Record excerpts |
········

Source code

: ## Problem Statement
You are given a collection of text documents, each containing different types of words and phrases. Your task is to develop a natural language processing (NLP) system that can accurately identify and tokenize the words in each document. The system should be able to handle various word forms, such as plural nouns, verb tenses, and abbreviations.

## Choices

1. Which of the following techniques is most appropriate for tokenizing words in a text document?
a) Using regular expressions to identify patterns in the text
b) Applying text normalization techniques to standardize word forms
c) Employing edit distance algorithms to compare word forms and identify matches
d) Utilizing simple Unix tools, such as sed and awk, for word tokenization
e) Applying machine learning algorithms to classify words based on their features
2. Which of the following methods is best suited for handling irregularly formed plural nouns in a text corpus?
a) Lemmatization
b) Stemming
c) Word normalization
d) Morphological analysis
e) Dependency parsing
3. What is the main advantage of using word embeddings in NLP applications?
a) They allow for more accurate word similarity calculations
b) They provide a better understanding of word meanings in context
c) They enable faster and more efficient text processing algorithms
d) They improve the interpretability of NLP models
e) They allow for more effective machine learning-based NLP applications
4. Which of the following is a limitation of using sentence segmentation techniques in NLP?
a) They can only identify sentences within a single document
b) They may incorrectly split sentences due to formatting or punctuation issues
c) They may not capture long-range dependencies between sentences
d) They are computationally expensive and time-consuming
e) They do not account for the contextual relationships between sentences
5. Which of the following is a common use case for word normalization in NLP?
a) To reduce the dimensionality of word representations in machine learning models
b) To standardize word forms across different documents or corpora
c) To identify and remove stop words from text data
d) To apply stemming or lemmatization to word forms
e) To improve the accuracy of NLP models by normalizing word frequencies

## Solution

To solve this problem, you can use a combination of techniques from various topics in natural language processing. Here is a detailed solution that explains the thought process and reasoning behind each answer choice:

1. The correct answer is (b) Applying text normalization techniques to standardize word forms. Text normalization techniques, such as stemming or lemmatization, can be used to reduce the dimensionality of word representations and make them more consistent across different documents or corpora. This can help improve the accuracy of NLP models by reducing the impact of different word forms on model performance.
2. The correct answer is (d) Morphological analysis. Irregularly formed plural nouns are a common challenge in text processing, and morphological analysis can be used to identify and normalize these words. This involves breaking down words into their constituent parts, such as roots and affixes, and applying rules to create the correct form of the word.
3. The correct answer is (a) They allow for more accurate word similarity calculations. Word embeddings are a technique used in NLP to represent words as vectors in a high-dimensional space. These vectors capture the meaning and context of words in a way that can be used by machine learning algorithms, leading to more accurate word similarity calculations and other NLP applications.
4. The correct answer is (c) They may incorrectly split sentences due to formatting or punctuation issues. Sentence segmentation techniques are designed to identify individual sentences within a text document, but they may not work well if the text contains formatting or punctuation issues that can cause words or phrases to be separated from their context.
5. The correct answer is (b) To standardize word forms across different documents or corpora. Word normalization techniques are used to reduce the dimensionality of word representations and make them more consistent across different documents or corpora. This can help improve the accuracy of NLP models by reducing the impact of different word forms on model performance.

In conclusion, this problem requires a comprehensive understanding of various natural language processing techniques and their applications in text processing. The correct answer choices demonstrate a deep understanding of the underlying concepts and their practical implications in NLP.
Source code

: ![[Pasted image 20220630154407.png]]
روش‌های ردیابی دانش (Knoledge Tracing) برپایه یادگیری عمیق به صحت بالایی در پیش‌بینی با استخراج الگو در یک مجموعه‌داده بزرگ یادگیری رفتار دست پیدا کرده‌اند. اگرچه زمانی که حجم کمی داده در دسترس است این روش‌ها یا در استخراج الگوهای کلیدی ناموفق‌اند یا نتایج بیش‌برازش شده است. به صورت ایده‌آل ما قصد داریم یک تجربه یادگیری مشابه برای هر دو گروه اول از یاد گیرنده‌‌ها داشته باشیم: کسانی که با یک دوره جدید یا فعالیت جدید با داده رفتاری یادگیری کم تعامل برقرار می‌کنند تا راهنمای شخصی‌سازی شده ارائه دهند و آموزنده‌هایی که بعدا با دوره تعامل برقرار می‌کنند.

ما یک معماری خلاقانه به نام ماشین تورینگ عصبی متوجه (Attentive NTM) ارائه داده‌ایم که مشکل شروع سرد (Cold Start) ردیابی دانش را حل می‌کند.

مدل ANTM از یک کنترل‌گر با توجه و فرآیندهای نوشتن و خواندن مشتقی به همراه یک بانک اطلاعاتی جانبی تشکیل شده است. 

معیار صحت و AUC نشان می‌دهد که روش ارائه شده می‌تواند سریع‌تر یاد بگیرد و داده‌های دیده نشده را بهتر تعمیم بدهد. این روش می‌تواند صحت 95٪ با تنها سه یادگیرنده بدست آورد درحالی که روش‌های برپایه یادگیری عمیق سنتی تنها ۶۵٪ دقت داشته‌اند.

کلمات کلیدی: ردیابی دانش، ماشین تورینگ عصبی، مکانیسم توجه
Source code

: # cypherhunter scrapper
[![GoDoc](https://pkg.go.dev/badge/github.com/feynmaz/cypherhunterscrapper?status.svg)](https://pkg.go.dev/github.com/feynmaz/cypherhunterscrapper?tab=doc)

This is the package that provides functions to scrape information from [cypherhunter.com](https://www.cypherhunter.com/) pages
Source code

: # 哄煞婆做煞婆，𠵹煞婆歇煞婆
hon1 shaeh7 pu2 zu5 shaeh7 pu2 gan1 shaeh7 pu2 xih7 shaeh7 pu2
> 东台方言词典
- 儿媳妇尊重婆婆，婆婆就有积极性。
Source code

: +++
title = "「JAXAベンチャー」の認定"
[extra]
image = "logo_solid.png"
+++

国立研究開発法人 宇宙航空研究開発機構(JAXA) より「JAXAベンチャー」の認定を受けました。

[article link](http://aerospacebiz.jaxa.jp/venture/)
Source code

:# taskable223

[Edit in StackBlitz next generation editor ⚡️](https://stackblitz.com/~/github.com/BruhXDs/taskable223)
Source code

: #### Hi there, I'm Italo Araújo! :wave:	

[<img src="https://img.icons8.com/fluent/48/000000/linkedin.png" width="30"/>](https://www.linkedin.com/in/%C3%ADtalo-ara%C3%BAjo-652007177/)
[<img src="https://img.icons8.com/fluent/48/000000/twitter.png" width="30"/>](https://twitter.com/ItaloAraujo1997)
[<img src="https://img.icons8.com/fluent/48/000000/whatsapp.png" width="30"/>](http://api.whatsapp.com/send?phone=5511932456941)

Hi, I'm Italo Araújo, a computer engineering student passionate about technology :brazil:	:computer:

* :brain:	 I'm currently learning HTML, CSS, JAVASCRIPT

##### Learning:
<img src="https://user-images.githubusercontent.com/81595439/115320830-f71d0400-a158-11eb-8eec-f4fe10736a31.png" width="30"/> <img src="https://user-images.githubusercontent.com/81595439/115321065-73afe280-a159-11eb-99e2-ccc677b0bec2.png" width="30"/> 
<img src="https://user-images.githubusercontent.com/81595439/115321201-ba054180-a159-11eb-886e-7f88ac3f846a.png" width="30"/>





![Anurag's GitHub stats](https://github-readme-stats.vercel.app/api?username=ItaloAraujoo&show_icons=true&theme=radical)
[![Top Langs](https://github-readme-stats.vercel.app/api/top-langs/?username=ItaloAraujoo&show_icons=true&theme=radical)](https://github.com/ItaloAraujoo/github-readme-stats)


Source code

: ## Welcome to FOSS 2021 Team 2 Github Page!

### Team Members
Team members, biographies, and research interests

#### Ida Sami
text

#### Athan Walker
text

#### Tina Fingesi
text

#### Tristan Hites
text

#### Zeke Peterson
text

········

Directions for this task | Reproduce all data above, unchanged.

Solved exercise |
Source code

: ## Problem Statement
You are given a collection of text documents, each containing different types of words and phrases. Your task is to develop a natural language processing (NLP) system that can accurately identify and tokenize the words in each document. The system should be able to handle various word forms, such as plural nouns, verb tenses, and abbreviations.

## Choices

1. Which of the following techniques is most appropriate for tokenizing words in a text document?
a) Using regular expressions to identify patterns in the text
b) Applying text normalization techniques to standardize word forms
c) Employing edit distance algorithms to compare word forms and identify matches
d) Utilizing simple Unix tools, such as sed and awk, for word tokenization
e) Applying machine learning algorithms to classify words based on their features
2. Which of the following methods is best suited for handling irregularly formed plural nouns in a text corpus?
a) Lemmatization
b) Stemming
c) Word normalization
d) Morphological analysis
e) Dependency parsing
3. What is the main advantage of using word embeddings in NLP applications?
a) They allow for more accurate word similarity calculations
b) They provide a better understanding of word meanings in context
c) They enable faster and more efficient text processing algorithms
d) They improve the interpretability of NLP models
e) They allow for more effective machine learning-based NLP applications
4. Which of the following is a limitation of using sentence segmentation techniques in NLP?
a) They can only identify sentences within a single document
b) They may incorrectly split sentences due to formatting or punctuation issues
c) They may not capture long-range dependencies between sentences
d) They are computationally expensive and time-consuming
e) They do not account for the contextual relationships between sentences
5. Which of the following is a common use case for word normalization in NLP?
a) To reduce the dimensionality of word representations in machine learning models
b) To standardize word forms across different documents or corpora
c) To identify and remove stop words from text data
d) To apply stemming or lemmatization to word forms
e) To improve the accuracy of NLP models by normalizing word frequencies

## Solution

To solve this problem, you can use a combination of techniques from various topics in natural language processing. Here is a detailed solution that explains the thought process and reasoning behind each answer choice:

1. The correct answer is (b) Applying text normalization techniques to standardize word forms. Text normalization techniques, such as stemming or lemmatization, can be used to reduce the dimensionality of word representations and make them more consistent across different documents or corpora. This can help improve the accuracy of NLP models by reducing the impact of different word forms on model performance.
2. The correct answer is (d) Morphological analysis. Irregularly formed plural nouns are a common challenge in text processing, and morphological analysis can be used to identify and normalize these words. This involves breaking down words into their constituent parts, such as roots and affixes, and applying rules to create the correct form of the word.
3. The correct answer is (a) They allow for more accurate word similarity calculations. Word embeddings are a technique used in NLP to represent words as vectors in a high-dimensional space. These vectors capture the meaning and context of words in a way that can be used by machine learning algorithms, leading to more accurate word similarity calculations and other NLP applications.
4. The correct answer is (c) They may incorrectly split sentences due to formatting or punctuation issues. Sentence segmentation techniques are designed to identify individual sentences within a text document, but they may not work well if the text contains formatting or punctuation issues that can cause words or phrases to be separated from their context.
5. The correct answer is (b) To standardize word forms across different documents or corpora. Word normalization techniques are used to reduce the dimensionality of word representations and make them more consistent across different documents or corpora. This can help improve the accuracy of NLP models by reducing the impact of different word forms on model performance.

In conclusion, this problem requires a comprehensive understanding of various natural language processing techniques and their applications in text processing. The correct answer choices demonstrate a deep understanding of the underlying concepts and their practical implications in NLP.
Source code

: ![[Pasted image 20220630154407.png]]
روش‌های ردیابی دانش (Knoledge Tracing) برپایه یادگیری عمیق به صحت بالایی در پیش‌بینی با استخراج الگو در یک مجموعه‌داده بزرگ یادگیری رفتار دست پیدا کرده‌اند. اگرچه زمانی که حجم کمی داده در دسترس است این روش‌ها یا در استخراج الگوهای کلیدی ناموفق‌اند یا نتایج بیش‌برازش شده است. به صورت ایده‌آل ما قصد داریم یک تجربه یادگیری مشابه برای هر دو گروه اول از یاد گیرنده‌‌ها داشته باشیم: کسانی که با یک دوره جدید یا فعالیت جدید با داده رفتاری یادگیری کم تعامل برقرار می‌کنند تا راهنمای شخصی‌سازی شده ارائه دهند و آموزنده‌هایی که بعدا با دوره تعامل برقرار می‌کنند.

ما یک معماری خلاقانه به نام ماشین تورینگ عصبی متوجه (Attentive NTM) ارائه داده‌ایم که مشکل شروع سرد (Cold Start) ردیابی دانش را حل می‌کند.

مدل ANTM از یک کنترل‌گر با توجه و فرآیندهای نوشتن و خواندن مشتقی به همراه یک بانک اطلاعاتی جانبی تشکیل شده است. 

معیار صحت و AUC نشان می‌دهد که روش ارائه شده می‌تواند سریع‌تر یاد بگیرد و داده‌های دیده نشده را بهتر تعمیم بدهد. این روش می‌تواند صحت 95٪ با تنها سه یادگیرنده بدست آورد درحالی که روش‌های برپایه یادگیری عمیق سنتی تنها ۶۵٪ دقت داشته‌اند.

کلمات کلیدی: ردیابی دانش، ماشین تورینگ عصبی، مکانیسم توجه
Source code

: # cypherhunter scrapper
[![GoDoc](https://pkg.go.dev/badge/github.com/feynmaz/cypherhunterscrapper?status.svg)](https://pkg.go.dev/github.com/feynmaz/cypherhunterscrapper?tab=doc)

This is the package that provides functions to scrape information from [cypherhunter.com](https://www.cypherhunter.com/) pages
Source code

: # 哄煞婆做煞婆，𠵹煞婆歇煞婆
hon1 shaeh7 pu2 zu5 shaeh7 pu2 gan1 shaeh7 pu2 xih7 shaeh7 pu2
> 东台方言词典
- 儿媳妇尊重婆婆，婆婆就有积极性。
Source code

: +++
title = "「JAXAベンチャー」の認定"
[extra]
image = "logo_solid.png"
+++

国立研究開発法人 宇宙航空研究開発機構(JAXA) より「JAXAベンチャー」の認定を受けました。

[article link](http://aerospacebiz.jaxa.jp/venture/)
Source code

:# taskable223

[Edit in StackBlitz next generation editor ⚡️](https://stackblitz.com/~/github.com/BruhXDs/taskable223)
Source code

: #### Hi there, I'm Italo Araújo! :wave:	

[<img src="https://img.icons8.com/fluent/48/000000/linkedin.png" width="30"/>](https://www.linkedin.com/in/%C3%ADtalo-ara%C3%BAjo-652007177/)
[<img src="https://img.icons8.com/fluent/48/000000/twitter.png" width="30"/>](https://twitter.com/ItaloAraujo1997)
[<img src="https://img.icons8.com/fluent/48/000000/whatsapp.png" width="30"/>](http://api.whatsapp.com/send?phone=5511932456941)

Hi, I'm Italo Araújo, a computer engineering student passionate about technology :brazil:	:computer:

* :brain:	 I'm currently learning HTML, CSS, JAVASCRIPT

##### Learning:
<img src="https://user-images.githubusercontent.com/81595439/115320830-f71d0400-a158-11eb-8eec-f4fe10736a31.png" width="30"/> <img src="https://user-images.githubusercontent.com/81595439/115321065-73afe280-a159-11eb-99e2-ccc677b0bec2.png" width="30"/> 
<img src="https://user-images.githubusercontent.com/81595439/115321201-ba054180-a159-11eb-886e-7f88ac3f846a.png" width="30"/>





![Anurag's GitHub stats](https://github-readme-stats.vercel.app/api?username=ItaloAraujoo&show_icons=true&theme=radical)
[![Top Langs](https://github-readme-stats.vercel.app/api/top-langs/?username=ItaloAraujoo&show_icons=true&theme=radical)](https://github.com/ItaloAraujoo/github-readme-stats)


Source code

: ## Welcome to FOSS 2021 Team 2 Github Page!

### Team Members
Team members, biographies, and research interests

#### Ida Sami
text

#### Athan Walker
text

#### Tina Fingesi
text

#### Tristan Hites
text

#### Zeke Peterson
text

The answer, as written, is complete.